OCaml 2017

The OCaml Users and Developers Workshop: Oxford, UK, September 8th, 2017.

The OCaml Users and Developers Workshop brings together the OCaml community, including users of OCaml in industry, academia, hobbyists and the free software community. Previous editions have been colocated with ICFP 2012 in Copenhagen, ICFP 2013 in Boston, ICFP 2014 in Gothenburg, ICFP 2015 in Vancouver and ICFP 2016 in Nara, following the OCaml Meetings that ran until 2011.

OCaml 2017 will be held on Friday September 8th, 2017 in Oxford, UK, colocated with ICFP 2017 and FSCD 2017. It happens the day after the ML workshop.

Presentations

OCaml 2017 will open with an invited talk by three frequent contributors that recently became maintainers of the OCaml implementation: David Allsopp (video), Florian Angeletti (video), and Sébastien Hinderer (video).

Due to the high number of high-quality submissions, we had to have more posters than in previous editions to fit a one-day schedule. Presentations were selected as talks or posters based on what presentation medium could work well, rather than on any preference on the content.

The following works will be presented as talks

The following works will be presented as posters.

Call for presentations (past)

Scope

Presentations and discussions will focus on the OCaml programming language and its community. We aim to solicit talks on all aspects related to improving the use or development of the language and its programming environment, including, for example (but not limited to):

  • compiler developments, new backends, runtime and architectures

  • practical type system improvements, such as (but not limited to) GADTs, first-class modules, generic programming, or dependent types

  • new library or application releases, and their design rationales

  • tools and infrastructure services, and their enhancements

  • prominent industrial or experimental uses of OCaml, or deployments in unusual situations.

Presentations

It will be an informal meeting with no formal proceedings. The presentation material will be available online from the workshop homepage. The presentations may be recorded, and made available at a later time.

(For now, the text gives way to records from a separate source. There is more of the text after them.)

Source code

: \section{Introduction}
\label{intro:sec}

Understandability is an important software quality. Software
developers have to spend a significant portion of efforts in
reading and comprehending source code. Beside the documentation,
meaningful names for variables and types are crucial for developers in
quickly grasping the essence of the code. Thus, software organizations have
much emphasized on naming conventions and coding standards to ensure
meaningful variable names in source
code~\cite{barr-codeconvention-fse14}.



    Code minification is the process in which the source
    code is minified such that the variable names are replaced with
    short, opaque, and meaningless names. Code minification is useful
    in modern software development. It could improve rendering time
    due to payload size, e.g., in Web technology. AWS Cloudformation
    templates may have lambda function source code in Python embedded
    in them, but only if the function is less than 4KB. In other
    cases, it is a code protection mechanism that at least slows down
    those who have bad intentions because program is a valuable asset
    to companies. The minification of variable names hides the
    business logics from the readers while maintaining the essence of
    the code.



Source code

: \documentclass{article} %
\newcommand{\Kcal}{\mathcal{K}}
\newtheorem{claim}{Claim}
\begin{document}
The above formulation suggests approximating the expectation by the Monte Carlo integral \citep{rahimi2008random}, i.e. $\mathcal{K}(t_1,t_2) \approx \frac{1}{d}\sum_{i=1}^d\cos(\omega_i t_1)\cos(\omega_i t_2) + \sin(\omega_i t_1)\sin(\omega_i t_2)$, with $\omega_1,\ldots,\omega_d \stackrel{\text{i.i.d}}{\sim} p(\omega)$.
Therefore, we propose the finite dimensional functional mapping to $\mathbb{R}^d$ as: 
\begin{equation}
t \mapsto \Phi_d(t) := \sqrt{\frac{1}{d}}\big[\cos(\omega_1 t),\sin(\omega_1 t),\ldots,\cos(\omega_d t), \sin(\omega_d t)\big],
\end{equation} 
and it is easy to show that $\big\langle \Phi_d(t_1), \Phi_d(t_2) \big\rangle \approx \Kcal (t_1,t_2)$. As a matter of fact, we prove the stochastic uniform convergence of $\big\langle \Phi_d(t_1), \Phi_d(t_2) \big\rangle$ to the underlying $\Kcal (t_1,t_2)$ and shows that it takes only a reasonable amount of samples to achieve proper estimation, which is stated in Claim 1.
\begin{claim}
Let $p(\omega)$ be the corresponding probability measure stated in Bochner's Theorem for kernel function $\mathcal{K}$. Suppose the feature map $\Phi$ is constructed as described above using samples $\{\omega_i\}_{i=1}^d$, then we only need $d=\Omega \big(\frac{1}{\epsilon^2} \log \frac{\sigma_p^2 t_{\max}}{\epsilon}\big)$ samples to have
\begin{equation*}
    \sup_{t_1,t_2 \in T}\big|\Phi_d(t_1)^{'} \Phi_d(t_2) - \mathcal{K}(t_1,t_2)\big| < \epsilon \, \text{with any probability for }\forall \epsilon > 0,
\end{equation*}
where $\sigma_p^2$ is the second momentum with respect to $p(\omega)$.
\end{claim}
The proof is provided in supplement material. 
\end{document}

The main presentation format is a workshop talk, traditionally around 20 minutes in length, plus question time, but we also have a poster session during the workshop -- this allows to present more diverse work, and gives time for discussion. The program committee will decide which presentations should be delivered as posters or talks.

Submission

To submit a presentation, please register a description of the talk (about 2 pages long) at https://icfp-ocaml17.hotcrp.com/ providing a clear statement of what will be provided by the presentation: the problems that are addressed, the solutions or methods that are proposed.

LaTeX-produced PDFs are a common and welcome submission format. For accessibility purposes, we ask PDF submitters to also provide the sources of their submission in a textual format, such as .tex sources. Reviewers may read either the submitted PDF or the text version.

Important dates

  • Wednesday 31st May (any time zone): Abstract submission deadline
  • Wednesday 28th June: Author notification
  • Friday 8th September 2017: OCaml Workshop

ML family workshop and post-proceedings

The ML family workshop, held on the previous day, deals with general issues of the ML-style programming and type systems, focuses on more research-oriented work that is less specific to a language in particular (OCaml). There is an overlap between the two workshops, and we have occasionally transferred presentations from one to the other in the past. The authors who feel their submission fits both workshops are encouraged to mention it at submission time and/or contact the Program Chairs.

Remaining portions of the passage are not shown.